The rights that are impacted may vary in the circumstances. The amount of weight you attach to the person’s rights, freedoms or legitimate interests will depend on how compelling or trivial they are.

For further guidance on considering how people’s rights may be affected, see ‘What rights and interests may be impacted by restricting an individual’s right of access?’. For further information on handling requests where you have already provided the information, please see ‘Do we have to respond to the SAR if the person has an alternative means of accessing their information?’. These pieces of guidance are about the right of access. However the principles are also relevant to determining the impact to other Part 3 rights.


One month ago, you responded to a person’s subject access request for their information, which included their conviction history. Since then, they have made a new request for their information and asked you to include their conviction history again. Since their last request, the only new information you have collected covers a call to your complaint department.

You consider the amount of time you need to provide all the information, including their conviction history which contains a lot of documents, compared to only providing new information. You decide that it would be excessive to provide all the information, especially because of:

  • the overlap in information;
  • the volume of information in their conviction history; and
  • the time elapsed since the last request.

You refuse to respond to the whole request again, and tell the person that their request is excessive. However, you do provide them with the new information that you have collected since their last request.

What should we do if we refuse to comply with a request?

If you refuse to comply with a request, you must inform the person of:

  • the reasons why you are not complying with their request;
  • their right to make a complaint to the ICO; and
  • their ability to seek to enforce this right through a judicial remedy.

As mentioned above, if you believe a request is manifestly unfounded or excessive you must be able to demonstrate this to the person and, if asked, to the ICO.

When can you charge a fee?

You could charge a reasonable fee if you decide that a request is manifestly unfounded or excessive, but you choose to respond to it. However, you are not required to charge a fee, and you can still refuse to deal with the request (on the grounds that it is unreasonable or excessive). This is the case even if the person tells you they are willing to pay a fee.

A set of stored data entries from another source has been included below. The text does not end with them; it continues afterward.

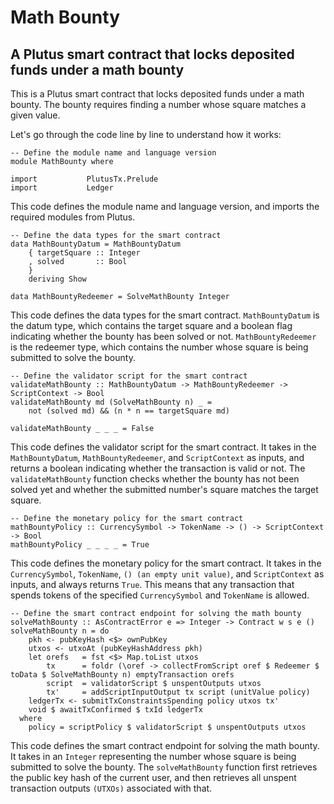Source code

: # Math Bounty
## A Plutus smart contract that locks deposited funds under a math bounty

This is a Plutus smart contract that locks deposited funds under a math bounty. The bounty requires finding a number whose square matches a given value.

Let's go through the code line by line to understand how it works:

```
-- Define the module name and language version
module MathBounty where

import           PlutusTx.Prelude
import           Ledger
```
This code defines the module name and language version, and imports the required modules from Plutus.

```
-- Define the data types for the smart contract
data MathBountyDatum = MathBountyDatum
    { targetSquare :: Integer
    , solved       :: Bool
    }
    deriving Show

data MathBountyRedeemer = SolveMathBounty Integer
```
This code defines the data types for the smart contract. `MathBountyDatum` is the datum type, which contains the target square and a boolean flag indicating whether the bounty has been solved or not. `MathBountyRedeemer` is the redeemer type, which contains the number whose square is being submitted to solve the bounty.

```
-- Define the validator script for the smart contract
validateMathBounty :: MathBountyDatum -> MathBountyRedeemer -> ScriptContext -> Bool
validateMathBounty md (SolveMathBounty n) _ = 
    not (solved md) && (n * n == targetSquare md)

validateMathBounty _ _ _ = False
```

This code defines the validator script for the smart contract. It takes in the `MathBountyDatum`, `MathBountyRedeemer`, and `ScriptContext` as inputs, and returns a boolean indicating whether the transaction is valid or not. The `validateMathBounty` function checks whether the bounty has not been solved yet and whether the submitted number's square matches the target square.

```
-- Define the monetary policy for the smart contract
mathBountyPolicy :: CurrencySymbol -> TokenName -> () -> ScriptContext -> Bool
mathBountyPolicy _ _ _ _ = True
```

This code defines the monetary policy for the smart contract. It takes in the `CurrencySymbol`, `TokenName`, `() (an empty unit value)`, and `ScriptContext` as inputs, and always returns `True`. This means that any transaction that spends tokens of the specified `CurrencySymbol` and `TokenName` is allowed.

```
-- Define the smart contract endpoint for solving the math bounty
solveMathBounty :: AsContractError e => Integer -> Contract w s e ()
solveMathBounty n = do
    pkh <- pubKeyHash <$> ownPubKey
    utxos <- utxoAt (pubKeyHashAddress pkh)
    let orefs   = fst <$> Map.toList utxos
        tx      = foldr (\oref -> collectFromScript oref $ Redeemer $ toData $ SolveMathBounty n) emptyTransaction orefs
        script  = validatorScript $ unspentOutputs utxos
        tx'     = addScriptInputOutput tx script (unitValue policy)
    ledgerTx <- submitTxConstraintsSpending policy utxos tx'
    void $ awaitTxConfirmed $ txId ledgerTx
  where
    policy = scriptPolicy $ validatorScript $ unspentOutputs utxos
```
This code defines the smart contract endpoint for solving the math bounty. It takes in an `Integer` representing the number whose square is being submitted to solve the bounty. The `solveMathBounty` function first retrieves the public key hash of the current user, and then retrieves all unspent transaction outputs `(UTXOs)` associated with that.
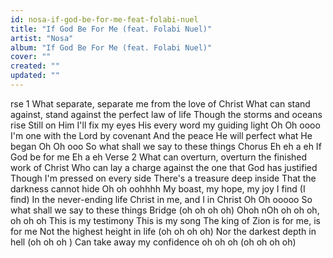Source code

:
 ```yaml
---
id: nosa-if-god-be-for-me-feat-folabi-nuel
title: "If God Be For Me (feat. Folabi Nuel)"
artist: "Nosa"
album: "If God Be For Me (feat. Folabi Nuel)"
cover: ""
created: ""
updated: ""
---
```


rse 1
What separate, separate me from the love of Christ
What can stand against, stand against the perfect law of life
Though the storms and oceans rise
Still on Him I'll fix my eyes
His every word my guiding light
Oh Oh oooo
I'm one with the Lord by covenant
And the peace
He will perfect what He began
Oh Oh ooo
So what shall we say to these things
Chorus
Eh eh a eh
If God be for me
Eh a eh
Verse 2
What can overturn, overturn the finished work of Christ
Who can lay a charge against the one that God has justified
Though I'm pressed on every side
There's a treasure deep inside
That the darkness cannot hide
Oh oh oohhhh
My boast, my hope, my joy I find (I find)
In the never-ending life
Christ in me, and I in Christ
Oh Oh ooooo
So what shall we say to these things
Bridge
(oh oh oh oh)
Ohoh nOh oh oh oh, oh oh oh
This is my testimony
This is my song
The king of Zion is for me, is for me
Not the highest height in life (oh oh oh oh)
Nor the darkest depth in hell (oh oh oh )
Can take away my confidence oh oh oh (oh oh oh oh)
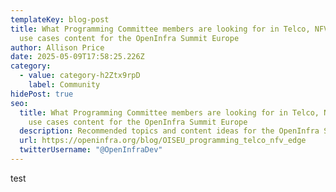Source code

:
 ```yaml
---
templateKey: blog-post
title: What Programming Committee members are looking for in Telco, NFV & Edge
  use cases content for the OpenInfra Summit Europe
author: Allison Price
date: 2025-05-09T17:58:25.226Z
category:
  - value: category-h2Ztx9rpD
    label: Community
hidePost: true
seo:
  title: What Programming Committee members are looking for in Telco, NFV & Edge
    use cases content for the OpenInfra Summit Europe
  description: Recommended topics and content ideas for the OpenInfra Summit Europe
  url: https://openinfra.org/blog/OISEU_programming_telco_nfv_edge
  twitterUsername: "@OpenInfraDev"
---
```

test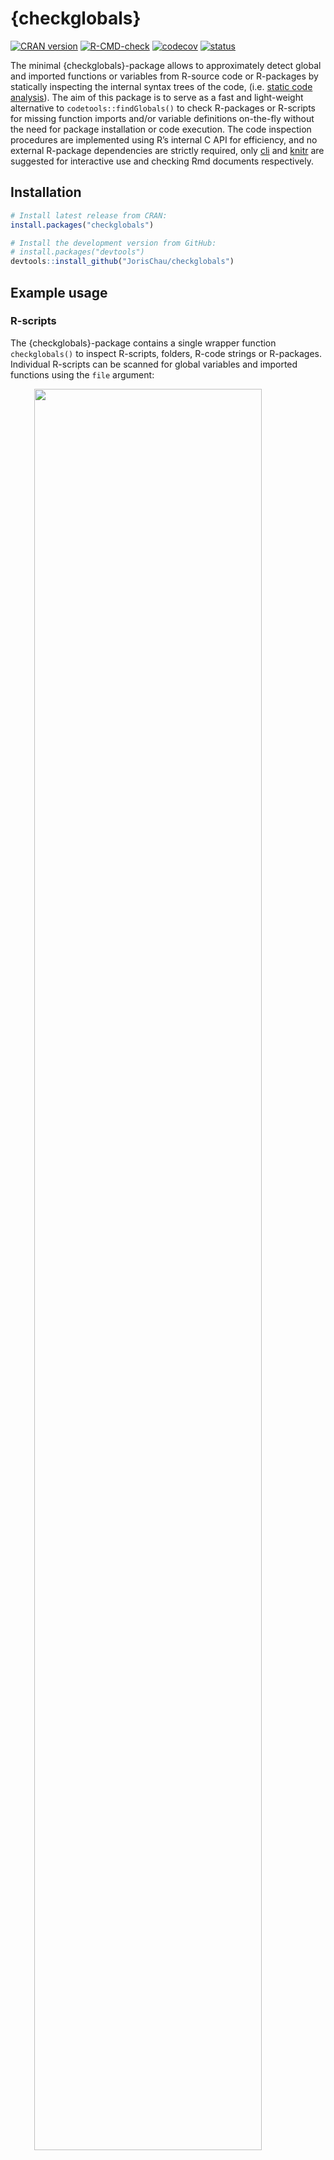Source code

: 
<!-- README.md is generated from README.Rmd. Please edit that file -->

# {checkglobals}

<!-- badges: start -->

[![CRAN
version](https://www.r-pkg.org/badges/version/checkglobals)](https://cran.r-project.org/package=checkglobals)
[![R-CMD-check](https://github.com/JorisChau/checkglobals/workflows/R-CMD-check/badge.svg)](https://github.com/JorisChau/checkglobals/actions)
[![codecov](https://codecov.io/gh/JorisChau/checkglobals/branch/master/graph/badge.svg)](https://app.codecov.io/gh/JorisChau/checkglobals)
[![status](https://tinyverse.netlify.app/badge/checkglobals)](https://CRAN.R-project.org/package=checkglobals)
<!-- badges: end -->

The minimal {checkglobals}-package allows to approximately detect global
and imported functions or variables from R-source code or R-packages by
statically inspecting the internal syntax trees of the code,
(i.e. [static code
analysis](https://en.wikipedia.org/wiki/Static_program_analysis)). The
aim of this package is to serve as a fast and light-weight alternative
to `codetools::findGlobals()` to check R-packages or R-scripts for
missing function imports and/or variable definitions on-the-fly without
the need for package installation or code execution. The code inspection
procedures are implemented using R’s internal C API for efficiency, and
no external R-package dependencies are strictly required, only
[cli](https://CRAN.R-project.org/package=cli) and
[knitr](https://CRAN.R-project.org/package=knitr) are suggested for
interactive use and checking Rmd documents respectively.

## Installation

``` r
# Install latest release from CRAN:
install.packages("checkglobals")

# Install the development version from GitHub:
# install.packages("devtools")
devtools::install_github("JorisChau/checkglobals")
```

## Example usage

### R-scripts

The {checkglobals}-package contains a single wrapper function
`checkglobals()` to inspect R-scripts, folders, R-code strings or
R-packages. Individual R-scripts can be scanned for global variables and
imported functions using the `file` argument:

<img src="./README/screen01.svg" width="85%" style="display: block; margin: auto;" />

<br>

The R-script in this example contains a simple R-Shiny application
available at
<https://raw.githubusercontent.com/rstudio/shiny-examples/main/004-mpg/app.R>.

#### Printed output

Printing the S3-object returned by `checkglobals()` outputs: 1. the
*name* and *location* of all unrecognized global variables; and 2. the
*name* and *location* of all detected imported functions grouped by
R-package.

The *location* `app.R#36` lists the R-file name (`app.R`) and line
number (`36`) of the detected variable or function. If
[cli](https://CRAN.R-project.org/package=cli) is installed and
cli-hyperlinks are supported, clicking the *location* links opens the
source file pointing to the given line number. The bars and counts
behind the imported package names highlight the number of function calls
detected from each package. This information can be used to get a better
sense of the importance of an imported package and how much effort it
would take to remove it as a dependency.

To inspect only the detected global variables or imported functions,
index the S3-object by its `globals` (`chk$globals`) or `imports`
(`chk$imports`) components. For instance, we can print detailed source
code references of the unrecognized global variables with:

<img src="./README/screen02.svg" width="85%" style="display: block; margin: auto;" />

#### Remote files

Instead of a local file, the `file` argument in `checkglobals()` can
also be a remote file location (e.g. a server or the web), in which case
the remote file is first downloaded as a temporary file with
`download.file()`.

<img src="./README/screen03.svg" width="85%" style="display: block; margin: auto;" />

### R Markdown files

The `file` argument in `checkglobals()` also accepts R Markdown (`.Rmd`
or `.Rmarkdown`) file locations. For R Markdown files, the R code chunks
are first extracted into a temporary R-script with `knitr::purl()`,
which is then analyzed by `checkglobals()`:

<img src="./README/screen04.svg" width="85%" style="display: block; margin: auto;" />

<br>

**Note**: R-packages that are imported or loaded, but have no detected
function imports are displayed with an *n/a* reference. This can happen
when `checkglobals()` falsely ignores one or more imported functions
from the given package or when the package is not actually needed as a
dependency. In both cases this is useful information to have. In the
above example, `tibble` is loaded in order to use `tribble()`, but the
`tribble()` function is also exported by `dplyr`, so it shows up under
the `dplyr` imports instead.

### Folders

Folders containing R-scripts can be scanned with the `dir` argument in
`checkglobals()`, which inspects all R-scripts present in `dir`. The
following example scans an R-Shiny app folder containing a `ui.R` and
`server.R` file (source:
<https://github.com/rstudio/shiny-examples/tree/main/018-datatable-options>),

<img src="./README/screen05.svg" width="85%" style="display: block; margin: auto;" />

<br>

**Note**: if imports are detected from an R-package not installed in the
current R-session, an alert is printed as in the example above. Function
calls accessing the missing R-package explicitly, using e.g. `::` or
`:::`, can still be fully identified as imports by `checkglobals()`.
Function calls with no reference to the missing R-package will be listed
as unrecognized globals.

### R-packages

R-package folders can be scanned with the `pkg` argument in
`checkglobals()`. Conceptually, `checkglobals()` scans all files in the
`/R` folder of the package and contrasts the detected (unrecognized)
globals and imports against the imports listed in the NAMESPACE file of
the package. R-scripts present elsewhere in the package (e.g. in the
`/inst` folder) are **not** analyzed, as these are not coupled to the
package NAMESPACE file. To illustrate, we can run `checkglobals()` on
its own package folder:

<img src="./README/screen06.svg" width="85%" style="display: block; margin: auto;" />

#### Bundled R-packages

Instead of local R-package folders, the `pkg` argument also accepts file
paths to bundled source R-packages (tar.gz). This can either be a tar.gz
package on the local filesystem, or a remote file location, such as the
web (similar to the `file` argument).

##### Local filesystem:

<img src="./README/screen07.svg" width="85%" style="display: block; margin: auto;" />

##### Remote file location:

<img src="./README/screen08a.svg" width="85%" style='margin-left:70px' style="display: block; margin: auto;" />
<img src="./README/screen08b.svg" width="85%" style='margin-top:-20px;margin-left:70px' style="display: block; margin: auto;" />

<br>

**Remark**: if `checkglobals()` is called without a `file`, `dir`,
`text` or `pkg` argument, the function is run in the current working
directory. If the current working directory is an R-package folder, this
is identical to `checkglobals(pkg = ".")`, otherwise the behavior is the
same as `checkglobals(dir = ".")`.

### Programmatic use

Several methods (e.g. `as.data.frame`, `as.matrix` or `as.character`)
are available to cast the S3-objects returned by `checkglobals()` to
common R-objects. This can be useful for further programmatic use of the
returned output:

``` r
chk <- checkglobals::checkglobals(pkg = "../checkglobals")

## data.frame with globals/imports 
as.data.frame(chk)
#>                  name  package   type
#> 1          ansi_align      cli import
#> 2          ansi_nchar      cli import
#> 3        ansi_strtrim      cli import
#> 4         ansi_trimws      cli import
#> 5   cli_alert_success      cli import
#> 6   cli_alert_warning      cli import
#> 7              cli_h1      cli import
#> 8      code_highlight      cli import
#> 9            col_blue      cli import
#> 10          col_green      cli import
#> 11           col_grey      cli import
#> 12            col_red      cli import
#> 13          col_white      cli import
#> 14         col_yellow      cli import
#> 15      console_width      cli import
#> 16         style_bold      cli import
#> 17    style_hyperlink      cli import
#> 18       style_italic      cli import
#> 19             symbol      cli import
#> 20               tree      cli import
#> 21          read_json jsonlite import
#> 22             toJSON jsonlite import
#> 23         write_json jsonlite import
#> 24               purl    knitr import
#> 25      download.file    utils import
#> 26 installed.packages    utils import
#> 27             relist    utils import
#> 28              untar    utils import

## vector of package dependencies
checkglobals::as_vector(chk)[["package"]]
#> [1] "cli"      "jsonlite" "knitr"    "utils"
```

The `as_sarif_json` method generates a
[SARIF](https://docs.oasis-open.org/sarif/sarif/v2.1.0/sarif-v2.1.0.html)
(Static Analysis Results Interchange Format) JSON from a `checkglobals`
S3-object for upload to external CI servers, (e.g. [GitHub Code
Scanning](https://docs.github.com/en/code-security/code-scanning/integrating-with-code-scanning/sarif-support-for-code-scanning),
Jenkins [warnings-ng](https://plugins.jenkins.io/warnings-ng/) plugin,
or [Azure
DevOps/Pipelines](https://learn.microsoft.com/en-us/azure/devops/pipelines/tasks/reference/advanced-security-publish-v1?view=azure-pipelines)).

#### GitHub Code Scanning

The `yaml` chunk below is an extract from a GitHub Actions workflow file
(source:
<https://github.com/JorisChau/checkglobals/blob/main/.github/workflows/detect-globals.yaml>)
that runs `checkglobals()` on the root directory (`"."`) of an R-package
repository and uploads the `checkglobals` SARIF JSON using the
[`upload-sarif`](https://github.com/github/codeql-action/tree/v3/upload-sarif)
action. **Note**: `checkglobals` needs to be installed as a dependency
in a previous workflow step.

``` yaml
- name: Generate SARIF 
  run: |
    checkglobals::checkglobals(pkg = ".") |>
    checkglobals::as_sarif_json(
              path = file.path(Sys.getenv("GITHUB_WORKSPACE"), "checkglobals.json"),
              root_dir = Sys.getenv("GITHUB_WORKSPACE"),
              include_markdown = FALSE
    )
  shell: Rscript {0}
- name: Upload SARIF
  uses: github/codeql-action/upload-sarif@v3
  with:
    sarif_file: ${{ github.workspace }}/checkglobals.json
```

After successful parsing of the SARIF JSON content, the SARIF result
entries are displayed as alerts under `Security > Code scanning`:

<img src="./README/screen09.png" width="75%" style='margin-left:70px' style="display: block; margin: auto;" />

#### Jenkins warnings-ng

In a Jenkins pipeline, if the
[warnings-ng](https://plugins.jenkins.io/warnings-ng/) plugin is
available, the example `yaml` chunk below can be included in a
Jenkinsfile to ingest the `checkglobals` SARIF JSON obtained from
scanning an R-package with `checkglobals(pkg = ".")`. **Note**: it is
again assumed that `checkglobals` is installed as a dependency in a
previous stage.

``` yaml
stage('checkglobals') {
    steps {
        sh '''R -q -e \'{
          checkglobals::checkglobals(pkg = ".") |>
          checkglobals::as_sarif_json(
                  chk,
                  path = "checkglobals.sarif.json",
                  root_dir = ".",
                  markdown = TRUE
          )
        }\''''
    }
  post {
      always {
          recordIssues enabledForFailure: true, sourceDirectories: [[path: '.']], tool: sarif(pattern: "*.sarif.json", name: "checkglobals")
      }
  }
}
```

The [warnings-ng](https://plugins.jenkins.io/warnings-ng/) plugin
reports the SARIF result entries as individual issues in addition to
various summary charts and statistics.

<img src="./README/screen10.png" width="75%" style='margin-left:70px' style="display: block; margin: auto;" />

## Known limitations

Below is a non-exhaustive list of known limitations of the static code
analysis performed by `checkglobals()` to keep in mind for practical
use. These are cases that are either too ambiguous or complex to be
analyzed without evaluation of the code itself, where `checkglobals()`
fails to recognize a variable name (false negative) or falsely detects a
global variable when it should not (false positive).

#### Character variable/function names

``` r
## this works (character arguments are recognized as functions)
checkglobals(text = 'do.call(args = list(1), what = "median")')
checkglobals(text = 'Map("g", 1, n = 1)')
checkglobals(text = 'stats::aggregate(x ~ ., data = y, FUN = "g")')

## this doesn't work (evaluation is required)
checkglobals(text = 'g <- "f"; Map(g, 1, n = 1)')
checkglobals(text = "eval(substitute(g))") ## same for ~, expression, quote, bquote, Quote, etc.
```

``` r
## this works (calling a function in an exotic way)
checkglobals(text = '"head"(1:10)')
checkglobals(text = '`::`("utils", "head")(1:10)')
checkglobals(text = 'list("function" = utils::head)$`function`(1:10)')

## this doesn't work (evaluation is required)
checkglobals(text = 'get("head")(1:10)')
checkglobals(text = 'methods::getMethod("f", signature = "ANY")')
```

#### Package loading

``` r
## this works (simple evaluation of package names)
checkglobals(text = 'attachNamespace("utils"); head(1:10)')
checkglobals(text = 'pkg <- "utils"; library(pkg, character.only = TRUE); head(1:10)')

## this doesn't work (more complex evaluation is required)
checkglobals(text = 'pkg <- function() "utils"; library(pkg(), character.only = TRUE); head(1:10)')
checkglobals(text = 'loadPkg <- library; loadPkg(utils)')
checkglobals(text = 'box::use(utils[...])')
```

#### Unknown symbols

``` r
## this works (special functions self, private, super are recognized)
checkglobals(text = 'R6::R6Class("cl",
                   public = list(
                     initialize = function(...) self$f(...),
                     f = function(...) private$p
                   ),
                   private = list(
                     p = list()
                   ))')

## this doesn't work (data masking)
checkglobals(text = 'transform(mtcars, mpg2 = mpg^2)')
checkglobals(text = 'attach(iris); print(Sepal.Width)')
```

#### Lazy evaluation

``` r
## this works (basic lazy evaluation)
checkglobals(text = '{
    addy <- function(y) x + y 
    x <- 0
    addy(1)
}')
checkglobals(
  text = 'function() { 
    on.exit(rm(x))
    x <- 0 
}')

## this doesn't work (lazy evaluation in external functions)
checkglobals(
  text = 'server <- function(input, output) {
    add1x <- shiny::reactive({
      add1(input$x)
    })
    add1 <- function(x) x + 1  
  }')
```

## Useful references

Other useful functions and R-packages with design goals and/or
functionality related to {checkglobals} include:

- `codetools::findGlobals()`, detects global variables from R-scripts
  via static code analysis. This and other *codetools* functions
  underlie the source code checks run by `R CMD check`.
- [globals](https://CRAN.R-project.org/package=globals), R-package by H.
  Bengtsson providing a re-implementation of the functions in
  *codetools* to identify global variables using various strategies for
  export in parallel computations.
- `renv::dependencies()`, detects R-package dependencies by scanning all
  R-files in a project for imported functions or packages via static
  code analysis.
- [lintr](https://CRAN.R-project.org/package=lintr), R-package by J.
  Hester and others to perform general static code analysis in R
  projects. `lintr::object_usage_linter()` provides a wrapper of
  `codetools::checkUsage()` to detect global variables similar to
  `R CMD check`.

## License

MIT
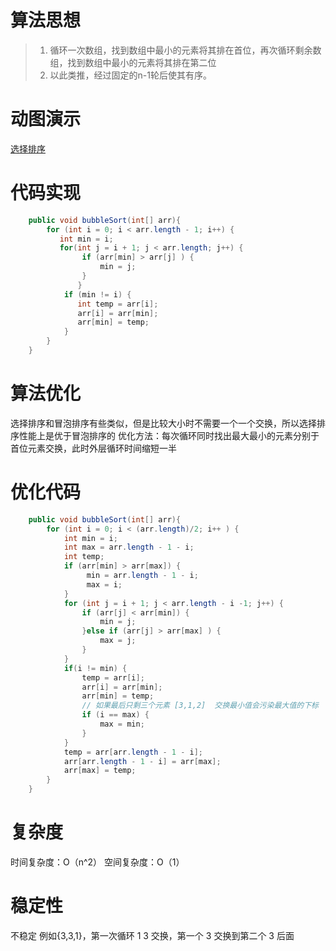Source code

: #  算法思想

> 1. 循环一次数组，找到数组中最小的元素将其排在首位，再次循环剩余数组，找到数组中最小的元素将其排在第二位
> 2. 以此类推，经过固定的n-1轮后使其有序。   

#  动图演示

[选择排序](../img/选择排序.gif)

#  代码实现
```java
    public void bubbleSort(int[] arr){          
        for (int i = 0; i < arr.length - 1; i++) {
           int min = i;
           for(int j = i + 1; j < arr.length; j++) {
                if (arr[min] > arr[j] ) {
                    min = j;
                }
               }
            if (min != i) {
               int temp = arr[i];
               arr[i] = arr[min];
               arr[min] = temp;
            }
        }
    }
```

# 算法优化

选择排序和冒泡排序有些类似，但是比较大小时不需要一个一个交换，所以选择排序性能上是优于冒泡排序的
优化方法：每次循环同时找出最大最小的元素分别于首位元素交换，此时外层循环时间缩短一半

# 优化代码

```java
    public void bubbleSort(int[] arr){       
        for (int i = 0; i < (arr.length)/2; i++ ) {
            int min = i;
            int max = arr.length - 1 - i;
            int temp;
            if (arr[min] > arr[max]) {
                 min = arr.length - 1 - i;
                 max = i;
            }
            for (int j = i + 1; j < arr.length - i -1; j++) {
                if (arr[j] < arr[min]) {
                    min = j;
                }else if (arr[j] > arr[max] ) {
                    max = j;
                }
            }
            if(i != min) {
                temp = arr[i];
                arr[i] = arr[min];
                arr[min] = temp;
                // 如果最后只剩三个元素 [3,1,2]  交换最小值会污染最大值的下标
                if (i == max) {
                    max = min;
                }
            }
            temp = arr[arr.length - 1 - i];
            arr[arr.length - 1 - i] = arr[max];
            arr[max] = temp;
        }
    }
```

# 复杂度

时间复杂度：O（n^2）
空间复杂度：O（1）

# 稳定性

不稳定
例如{3,3,1}，第一次循环  1 3 交换，第一个 3 交换到第二个 3 后面  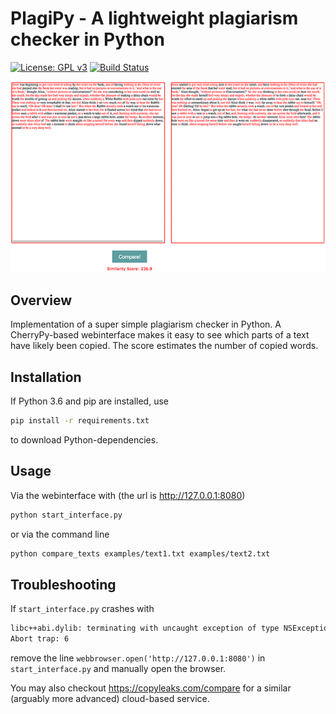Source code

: # PlagiPy - A lightweight plagiarism checker in Python 
[![License: GPL v3](https://img.shields.io/badge/License-GPL%20v3-blue.svg)](http://www.gnu.org/licenses/gpl-3.0)
[![Build Status](https://travis-ci.com/gerritgr/PlagiPy.svg?branch=master)](https://travis-ci.com/gerritgr/PlagiPy)


![Screenshot](https://raw.githubusercontent.com/gerritgr/PlagiPy/master/example.png)


## Overview
Implementation of a super simple plagiarism checker in Python.
A CherryPy-based webinterface makes it easy to see which parts of a text have likely been copied. 
The score estimates the number of copied words.

## Installation
If Python 3.6 and pip are installed, use
```sh
pip install -r requirements.txt
```
to download Python-dependencies.

## Usage
Via the webinterface with (the url is <http://127.0.0.1:8080>)
```sh
python start_interface.py
```
or via the command line
```sh
python compare_texts examples/text1.txt examples/text2.txt
```

## Troubleshooting
If `start_interface.py` crashes with 
```sh
libc++abi.dylib: terminating with uncaught exception of type NSException
Abort trap: 6
```
remove the line `webbrowser.open('http://127.0.0.1:8080')` in `start_interface.py` and manually open the browser.


You may also checkout <https://copyleaks.com/compare> for a similar (arguably more advanced) cloud-based service.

If you decide to charge a fee, you must notify the requester and explain why. You do not need to take further action in response to the request until you receive the fee. The time limit for responding to the request begins once you have received the fee. You should request the fee as soon as possible and, at the latest, within one month of receiving the request. You should not unnecessarily delay requesting it until you are nearing the end of the one month time limit. If you decide on a reasonable fee, you must be able to justify the cost, in case the requester makes a complaint to the ICO.

Section 53(4) allows for the Secretary of State to specify limits on the fees that organisations may charge to deal with a manifestly unfounded or excessive request by way of regulations. However, at present there are no regulations in place. As such, it is your responsibility as an organisation to ensure that you charge a reasonable rate.

For further guidance on the factors that you should consider when determining a reasonable fee and how you should respond to a request when you are charging a fee, you should follow our UK GDPR right of access guidance – ‘Can we charge a fee?’.


An accused person repeatedly makes SARs for a file containing personal information about their arrest. You have given them the same file before, and you have not collected any more information since their initial request. The request is excessive, but you decide to respond to the request because you think they may have lost the file.

You tell the person you are charging them a fee for this information, based on administration costs. Once you receive the fee, you provide the information within one calendar month.